Below is a set of records. Please retype every one exactly.
═══ Data
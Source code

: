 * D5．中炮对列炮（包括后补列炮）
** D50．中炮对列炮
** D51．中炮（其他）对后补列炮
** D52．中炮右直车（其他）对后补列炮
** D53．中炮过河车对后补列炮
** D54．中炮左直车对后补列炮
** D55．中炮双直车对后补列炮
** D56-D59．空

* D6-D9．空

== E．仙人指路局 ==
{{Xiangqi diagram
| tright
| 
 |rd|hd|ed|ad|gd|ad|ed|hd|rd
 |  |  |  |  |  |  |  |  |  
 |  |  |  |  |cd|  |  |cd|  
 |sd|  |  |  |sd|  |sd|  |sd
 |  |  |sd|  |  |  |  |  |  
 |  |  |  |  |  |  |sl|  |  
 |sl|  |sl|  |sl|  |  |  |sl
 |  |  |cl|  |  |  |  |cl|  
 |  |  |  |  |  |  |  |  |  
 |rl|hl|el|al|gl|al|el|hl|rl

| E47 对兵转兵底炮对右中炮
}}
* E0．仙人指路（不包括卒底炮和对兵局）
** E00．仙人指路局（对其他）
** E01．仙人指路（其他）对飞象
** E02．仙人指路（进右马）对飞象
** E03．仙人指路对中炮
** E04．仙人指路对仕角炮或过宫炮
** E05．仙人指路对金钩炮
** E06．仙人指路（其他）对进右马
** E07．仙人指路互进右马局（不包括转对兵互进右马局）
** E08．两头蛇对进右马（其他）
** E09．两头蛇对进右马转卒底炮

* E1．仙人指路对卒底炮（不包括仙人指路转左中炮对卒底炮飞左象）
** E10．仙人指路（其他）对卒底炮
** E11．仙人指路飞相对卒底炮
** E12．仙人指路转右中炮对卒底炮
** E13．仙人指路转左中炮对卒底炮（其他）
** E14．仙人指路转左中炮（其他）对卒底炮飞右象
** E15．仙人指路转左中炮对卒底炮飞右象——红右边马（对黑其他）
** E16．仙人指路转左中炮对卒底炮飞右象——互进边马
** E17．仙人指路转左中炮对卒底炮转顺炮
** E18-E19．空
══════
→ Answer section:
Source code

: * D5．中炮对列炮（包括后补列炮）
** D50．中炮对列炮
** D51．中炮（其他）对后补列炮
** D52．中炮右直车（其他）对后补列炮
** D53．中炮过河车对后补列炮
** D54．中炮左直车对后补列炮
** D55．中炮双直车对后补列炮
** D56-D59．空

* D6-D9．空

== E．仙人指路局 ==
{{Xiangqi diagram
| tright
| 
 |rd|hd|ed|ad|gd|ad|ed|hd|rd
 |  |  |  |  |  |  |  |  |  
 |  |  |  |  |cd|  |  |cd|  
 |sd|  |  |  |sd|  |sd|  |sd
 |  |  |sd|  |  |  |  |  |  
 |  |  |  |  |  |  |sl|  |  
 |sl|  |sl|  |sl|  |  |  |sl
 |  |  |cl|  |  |  |  |cl|  
 |  |  |  |  |  |  |  |  |  
 |rl|hl|el|al|gl|al|el|hl|rl

| E47 对兵转兵底炮对右中炮
}}
* E0．仙人指路（不包括卒底炮和对兵局）
** E00．仙人指路局（对其他）
** E01．仙人指路（其他）对飞象
** E02．仙人指路（进右马）对飞象
** E03．仙人指路对中炮
** E04．仙人指路对仕角炮或过宫炮
** E05．仙人指路对金钩炮
** E06．仙人指路（其他）对进右马
** E07．仙人指路互进右马局（不包括转对兵互进右马局）
** E08．两头蛇对进右马（其他）
** E09．两头蛇对进右马转卒底炮

* E1．仙人指路对卒底炮（不包括仙人指路转左中炮对卒底炮飞左象）
** E10．仙人指路（其他）对卒底炮
** E11．仙人指路飞相对卒底炮
** E12．仙人指路转右中炮对卒底炮
** E13．仙人指路转左中炮对卒底炮（其他）
** E14．仙人指路转左中炮（其他）对卒底炮飞右象
** E15．仙人指路转左中炮对卒底炮飞右象——红右边马（对黑其他）
** E16．仙人指路转左中炮对卒底炮飞右象——互进边马
** E17．仙人指路转左中炮对卒底炮转顺炮
** E18-E19．空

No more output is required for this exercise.